Logical. Does one omit the intercepts? Because the default would be to test that each intercept is equal to 0, which often does not make sense or is unimportant, the intercepts are not tested by default. If they are tested then each linear predictor must have at least one coefficient (from another variable) to be estimated.

all.out

Logical. If TRUE then a list is returned containing various quantities such as the SEs, instead of just the Wald statistics.

orig.SE

Logical. If TRUE then the standard errors are computed at the MLE (of the original object). In practice, the (usual or unmodified) Wald statistics etc. are extracted from summary(object) because it was computed there. These may suffer from the HDE since all the SEs are evaluated at the MLE of the original object. If TRUE then argument iterate.SE may be ignored or overwritten. If orig.SE = FALSE then the \(k\)th SE uses the \(k\)th value of values0 in its computation and iterate.SE specifies the choice of the other coefficients.

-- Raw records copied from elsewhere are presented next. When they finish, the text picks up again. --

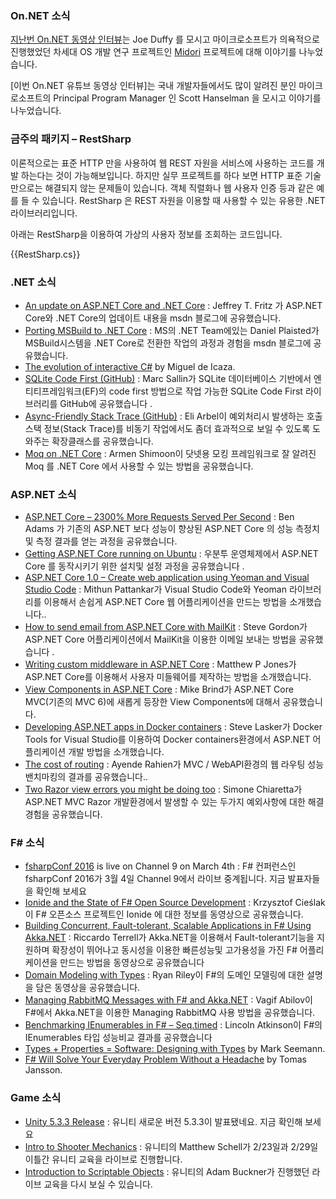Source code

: ### On.NET 소식
[지난번 On.NET 동영상 인터뷰](https://www.youtube.com/watch?v=WuqrfuJLbgk)는 Joe Duffy 를 모시고 마이크로소프트가 의욕적으로 진행했었던 차세대 OS 개발 연구 프로젝트인 [Midori](http://joeduffyblog.com/2015/11/03/blogging-about-midori/) 프로젝트에 대해 이야기를 나누었습니다. 

[이번 On.NET 유튜브 동영상 인터뷰]는 국내 개발자들에서도 많이 알려진 분인 마이크로소프트의 Principal Program Manager 인 Scott Hanselman 을 모시고 이야기를 나누었습니다.

### 금주의 패키지 – RestSharp     
이론적으로는 표준 HTTP 만을 사용하여 웹 REST 자원을 서비스에 사용하는 코드를 개발 하는다는 것이 가능해보입니다. 하지만 실무 프로젝트를 하다 보면 HTTP 표준 기술만으로는 해결되지 않는 문제들이 있습니다. 객체 직렬화나 웹 사용자 인증 등과 같은 예를 들 수 있습니다. RestSharp 은 REST 자원을 이용할 때 사용할 수 있는 유용한 .NET 라이브러리입니다.

아래는 RestSharp을 이용하여 가상의 사용자 정보를 조회하는 코드입니다.
<section>
{{RestSharp.cs}}<script src="https://gist.github.com/bleroy/8443953a1fd661eb276a.js"></script>
</section>

### .NET 소식
* [An update on ASP.NET Core and .NET Core](https://blogs.msdn.microsoft.com/webdev/2016/02/01/an-update-on-asp-net-core-and-net-core/) : Jeffrey T. Fritz 가 ASP.NET Core와 .NET Core의 업데이트 내용을 msdn 블로그에 공유했습니다.
* [Porting MSBuild to .NET Core](https://blogs.msdn.microsoft.com/dotnet/2016/02/23/porting-msbuild-to-net-core/) : MS의 .NET Team에있는 Daniel Plaisted가 MSBuild시스템을 .NET Core로 전환한 작업의 과정과 경험을 msdn 블로그에 공유했습니다.
* [The evolution of interactive C#](http://tirania.org/blog/archive/2016/Feb-17.html) by Miguel de Icaza.
* [SQLite Code First (GitHub)](https://github.com/msallin/SQLiteCodeFirst) :  Marc Sallin가 SQLite 데이터베이스 기반에서 엔티티프레임워크(EF)의 code first 방법으로 작업 가능한 SQLite Code First 라이브러리를 GitHub에 공유했습니다 .
* [Async-Friendly Stack Trace (GitHub)](https://github.com/aelij/AsyncFriendlyStackTrace) : Eli Arbel이 예외처리시 발생하는 호출스택 정보(Stack Trace)를 비동기 작업에서도 좀더 효과적으로 보일 수 있도록 도와주는 확장클래스를 공유했습니다.
* [Moq on .NET Core](http://dotnetliberty.com/index.php/2016/02/22/moq-on-net-core/) : Armen Shimoon이 닷넷용 모킹 프레임워크로 잘 알려진 Moq 를 .NET Core 에서 사용할 수 있는 방법을 공유했습니다.

### ASP.NET 소식
* [ASP.NET Core – 2300% More Requests Served Per Second](http://www.ageofascent.com/asp-net-core-exeeds-1-15-million-requests-12-6-gbps/) : Ben Adams 가 기존의 ASP.NET 보다  성능이 향상된 ASP.NET Core 의 성능 측정치 및 측정 결과를 얻는 과정을 공유했습니다.
* [Getting ASP.NET Core running on Ubuntu](http://www.mcrook.com/2016/02/getting-mvc-6-and-net-core-running-on.html) : 우분투 운영체제에서 ASP.NET Core 를 동작시키기 위한 설치및 설정 과정을 공유했습니다 .
* [ASP.NET Core 1.0 – Create web application using Yeoman and Visual Studio Code](http://www.mithunvp.com/asp-net-core-visual-studio-code-yeoman/) : Mithun Pattankar가 Visual Studio Code와 Yeoman 라이브러리를 이용해서 손쉽게  ASP.NET Core 웹 어플리케이션을 만드는 방법을 소개했습니다..
* [How to send email from ASP.NET Core with MailKit](http://stevejgordon.co.uk/how-to-send-emails-in-asp-net-core-1-0) : Steve Gordon가 ASP.NET Core 어플리케이션에서 MailKit을 이용한 이메일 보내는 방법을 공유했습니다 .
* [Writing custom middleware in ASP.NET Core](http://www.exceptionnotfound.net/writing-custom-middleware-in-asp-net-core-1-0/) : Matthew P Jones가 ASP.NET Core를 이용해서 사용자 미들웨어를 제작하는 방법을 소개했습니다.
* [View Components in ASP.NET Core](http://www.mikesdotnetting.com/article/294/view-components-in-asp-net-core-mvc) : Mike Brind가 ASP.NET Core MVC(기존의 MVC 6)에 새롭게 등장한 View Components에 대해서 공유했습니다.
* [Developing ASP.NET apps in Docker containers](http://blogs.msdn.com/b/stevelasker/archive/2016/02/19/developing-asp-net-apps-in-docker-containers.aspx) : Steve Lasker가 Docker Tools for Visual Studio를 이용하여 Docker containers환경에서 ASP.NET 어플리케이션 개발 방법을 소개했습니다.
* [The cost of routing](https://ayende.com/blog/173282/the-cost-of-routing?Key=5236b9ce-234e-4255-b25b-98de4068dc93) : Ayende Rahien가 MVC / WebAPI환경의 웹 라우팅 성능 밴치마킹의 결과를 공유했습니다..
* [Two Razor view errors you might be doing too](http://codeclimber.net.nz/archive/2016/02/19/Two-Razor-view-errors-you-might-be-doing-too.aspx) : Simone Chiaretta가 ASP.NET MVC  Razor 개발환경에서 발생할 수 있는 두가지 예외사항에 대한 해결 경험을 공유했습니다.

### F# 소식
* [fsharpConf 2016](http://fsharpconf.com/) is live on Channel 9 on March 4th : F# 컨퍼런스인 fsharpConf 2016가 3월 4일 Channel 9에서 라이브 중계됩니다. 지금 발표자들을 확인해 보세요
* [Ionide and the State of F# Open Source Development](https://www.youtube.com/watch?v=JWe1pOeh84U&feature=youtu.be) : Krzysztof Cieślak이 F# 오픈소스 프로젝트인 Ionide 에 대한 정보를 동영상으로 공유했습니다.
* [Building Concurrent, Fault-tolerant, Scalable Applications in F# Using Akka.NET](https://www.youtube.com/watch?v=gwWS1e0f-L0&feature=youtu.be) : Riccardo Terrell가 Akka.NET을 이용해서 Fault-tolerant기능을 지원하며  확장성이 뛰어나고 동시성을 이용한 빠른성능및 고가용성을 가진 F# 어플리케이션을 만드는 방법을 동영상으로 공유했습니다
* [Domain Modeling with Types](https://www.youtube.com/watch?v=970nkg60lHs) : Ryan Riley이 F#의 도메인 모델링에 대한 설명을 담은 동영상을 공유했습니다.
* [Managing RabbitMQ Messages with F# and Akka.NET](http://miles.no/blogg/managing-rabbitmq-messages-with-f-and-akkanet) : Vagif Abilov이 F#에서 Akka.NET을 이용한 Managing RabbitMQ 사용 방법을 공유했습니다.
* [Benchmarking IEnumerables in F# – Seq.timed](http://latkin.org/blog/2016/02/08/benchmarking-ienumerables-in-f-seq-timed/) : Lincoln Atkinson이 F#의 IEnumerables 타입 성능비교 결과를 공유했습니다
* [Types + Properties = Software: Designing with Types](http://blog.ploeh.dk/2016/02/10/types-properties-software-designing-with-types/) by Mark Seemann.
* [F# Will Solve Your Everyday Problem Without a Headache](http://blog.2mas.xyz/fsharp-will-solve-your-everyday-problem-without-a-headache/) by Tomas Jansson.

### Game 소식
* [Unity 5.3.3 Release](http://unity3d.com/unity/whats-new/unity-5.3.3) : 유니티 새로운 버전 5.3.3이 발표됐네요. 지금 확인해 보세요
* [Intro to Shooter Mechanics](https://blogs.msdn.microsoft.com/dotnet/2016/02/23/the-week-in-net-2232016/) : 유니티의 Matthew Schell가 2/23일과 2/29일 이틀간 유니티 교육을 라이브로 진행합니다.
* [Introduction to Scriptable Objects](http://unity3d.com/learn/tutorials/modules/beginner/live-training-archive/scriptable-objects) : 유니티의 Adam Buckner가 진행했던 라이브 교육을 다시 보실 수 있습니다.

This argument was previously called as.summary because if TRUE then the Wald statistics are the same as summary(glm()).

For one-parameter models setting orig.SE = FALSE results in what is called the null Wald (NW) statistic by some people, e.g., Laskar and King (1997) and Goh and King (1999). The NW statistic does not suffer from the HDE.

iterate.SE

Logical, for the standard error computations. If TRUE then IRLS iterations are performed to get MLEs of the other regression coefficients, subject to one coefficient being equal to the appropriate values0 value. If FALSE then the other regression coefficients have values obtained at the original fit. It is recommended that a TRUE be used as the answer tends to be more accurate. If the large (VLM) model matrix only has one column and iterate.SE = TRUE then an error will occur because there are no other regression coefficients to estimate.

trace

Logical. If TRUE then some output is produced as the IRLS iterations proceed. The value NULL means to use the trace value of the fitted object; see vglm.control.

...

Ignored for now.

Details

By default, summaryvglm and most regression modelling functions such as summary.glm compute all the standard errors (SEs) of the estimates at the MLE and not at 0. This corresponds to orig.SE = TRUE and it is vulnerable to the Hauck-Donner effect (HDE; see hdeff). One solution is to compute the SEs at 0 (or more generally, at the values of the argument values0). This function does that. The two variants of Wald statistics are asymptotically equivalent; however in small samples there can be an appreciable difference, and the difference can be large if the estimates are near to the boundary of the parameter space.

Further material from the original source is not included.